• **ABOUT THIS EXERCISE**
Each record that follows should be duplicated exactly, except for its pictures.

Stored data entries

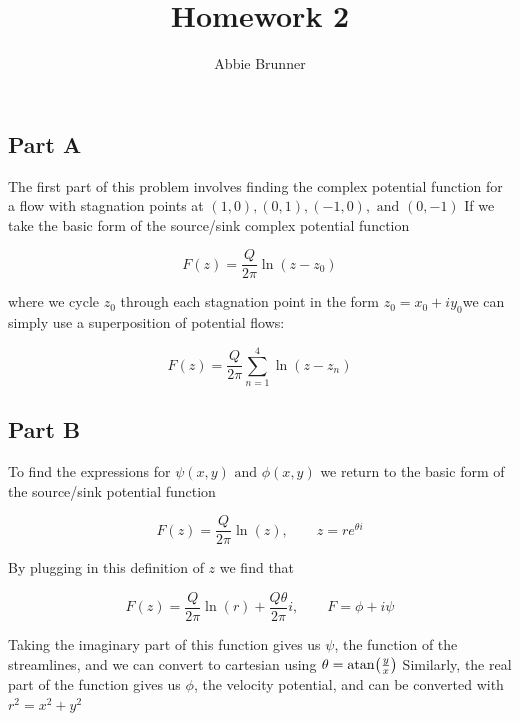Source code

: \documentclass{report}
\title{Homework 2}
\author{Abbie Brunner}
\begin{document}
\maketitle

\tableofcontents

\chapter{}

\section{Part A}

The first part of this problem involves finding the complex potential function for a flow with stagnation points at $(1, 0), (0, 1), (-1, 0),\text{ and }(0, -1)$
If we take the basic form of the source/sink complex potential function

\begin{equation}
   F(z) = \frac{Q}{2\pi}\ln(z-z_0)
   \label{sink}
\end{equation}

where we cycle $z_0$ through each stagnation point in the form $z_0 = x_0 + iy_0$we can simply use a superposition of potential flows:

\begin{equation}
   F(z) = \frac{Q}{2\pi}\sum_{n = 1}^{4} \ln(z-z_n)
   \label{complexp1}
\end{equation}

\section{Part B}

To find the expressions for $\psi(x, y) \text{ and } \phi(x, y)$ we return to the basic form of the source/sink potential function

\begin{equation}
   F(z) = \frac{Q}{2\pi}\ln(z), \qquad z = re^{\theta i}
   \label{basic}
\end{equation}

By plugging in this definition of $z$ we find that

\begin{equation}
   F(z) = \frac{Q}{2\pi}\ln(r)+\frac{Q\theta}{2\pi}i, \qquad F = \phi + i\psi
   \label{polarcomp}
\end{equation}

Taking the imaginary part of this function gives us $\psi$, the function of the streamlines, and we can convert to cartesian using $\theta = \atan(\frac{y}{x})$
Similarly, the real part of the function gives us $\phi$, the velocity potential, and can be converted with $r^2 = x^2+y^2$
\end{document}
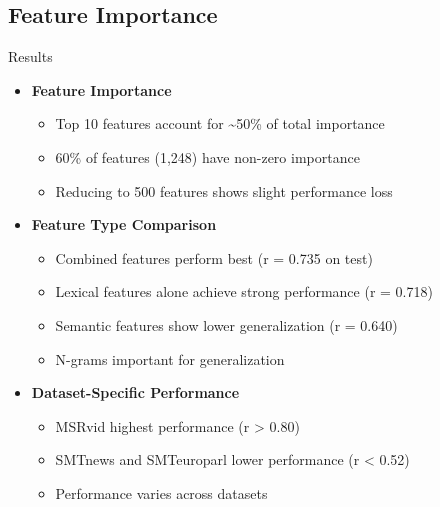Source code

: \documentclass{beamer}
\begin{document}
\subsection{Feature Importance}
\begin{frame}{Results}
    \begin{itemize}
        \item \textbf{Feature Importance}
        \begin{itemize}
            \item Top 10 features account for \textasciitilde{}50\% of total importance
            \item 60\% of features (1,248) have non-zero importance
            \item Reducing to 500 features shows slight performance loss
        \end{itemize}
        \item \textbf{Feature Type Comparison}
        \begin{itemize}
            \item Combined features perform best (r = 0.735 on test)
            \item Lexical features alone achieve strong performance (r = 0.718)
            \item Semantic features show lower generalization (r = 0.640)
            \item N-grams important for generalization
        \end{itemize}
        \item \textbf{Dataset-Specific Performance}
        \begin{itemize}
            \item MSRvid highest performance (r \textgreater{} 0.80)
            \item SMTnews and SMTeuroparl lower performance (r \textless{} 0.52)
            \item Performance varies across datasets
        \end{itemize}
    \end{itemize}
\end{frame}
\end{document}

• **WRITTEN REPLY**
Source code

: \documentclass{report}
\title{Homework 2}
\author{Abbie Brunner}
\begin{document}
\maketitle

\tableofcontents

\chapter{}

\section{Part A}

The first part of this problem involves finding the complex potential function for a flow with stagnation points at $(1, 0), (0, 1), (-1, 0),\text{ and }(0, -1)$
If we take the basic form of the source/sink complex potential function

\begin{equation}
   F(z) = \frac{Q}{2\pi}\ln(z-z_0)
   \label{sink}
\end{equation}

where we cycle $z_0$ through each stagnation point in the form $z_0 = x_0 + iy_0$we can simply use a superposition of potential flows:

\begin{equation}
   F(z) = \frac{Q}{2\pi}\sum_{n = 1}^{4} \ln(z-z_n)
   \label{complexp1}
\end{equation}

\section{Part B}

To find the expressions for $\psi(x, y) \text{ and } \phi(x, y)$ we return to the basic form of the source/sink potential function

\begin{equation}
   F(z) = \frac{Q}{2\pi}\ln(z), \qquad z = re^{\theta i}
   \label{basic}
\end{equation}

By plugging in this definition of $z$ we find that

\begin{equation}
   F(z) = \frac{Q}{2\pi}\ln(r)+\frac{Q\theta}{2\pi}i, \qquad F = \phi + i\psi
   \label{polarcomp}
\end{equation}

Taking the imaginary part of this function gives us $\psi$, the function of the streamlines, and we can convert to cartesian using $\theta = \atan(\frac{y}{x})$
Similarly, the real part of the function gives us $\phi$, the velocity potential, and can be converted with $r^2 = x^2+y^2$
\end{document}
Source code

: \documentclass{beamer}
\begin{document}
\subsection{Feature Importance}
\begin{frame}{Results}
    \begin{itemize}
        \item \textbf{Feature Importance}
        \begin{itemize}
            \item Top 10 features account for \textasciitilde{}50\% of total importance
            \item 60\% of features (1,248) have non-zero importance
            \item Reducing to 500 features shows slight performance loss
        \end{itemize}
        \item \textbf{Feature Type Comparison}
        \begin{itemize}
            \item Combined features perform best (r = 0.735 on test)
            \item Lexical features alone achieve strong performance (r = 0.718)
            \item Semantic features show lower generalization (r = 0.640)
            \item N-grams important for generalization
        \end{itemize}
        \item \textbf{Dataset-Specific Performance}
        \begin{itemize}
            \item MSRvid highest performance (r \textgreater{} 0.80)
            \item SMTnews and SMTeuroparl lower performance (r \textless{} 0.52)
            \item Performance varies across datasets
        \end{itemize}
    \end{itemize}
\end{frame}
\end{document}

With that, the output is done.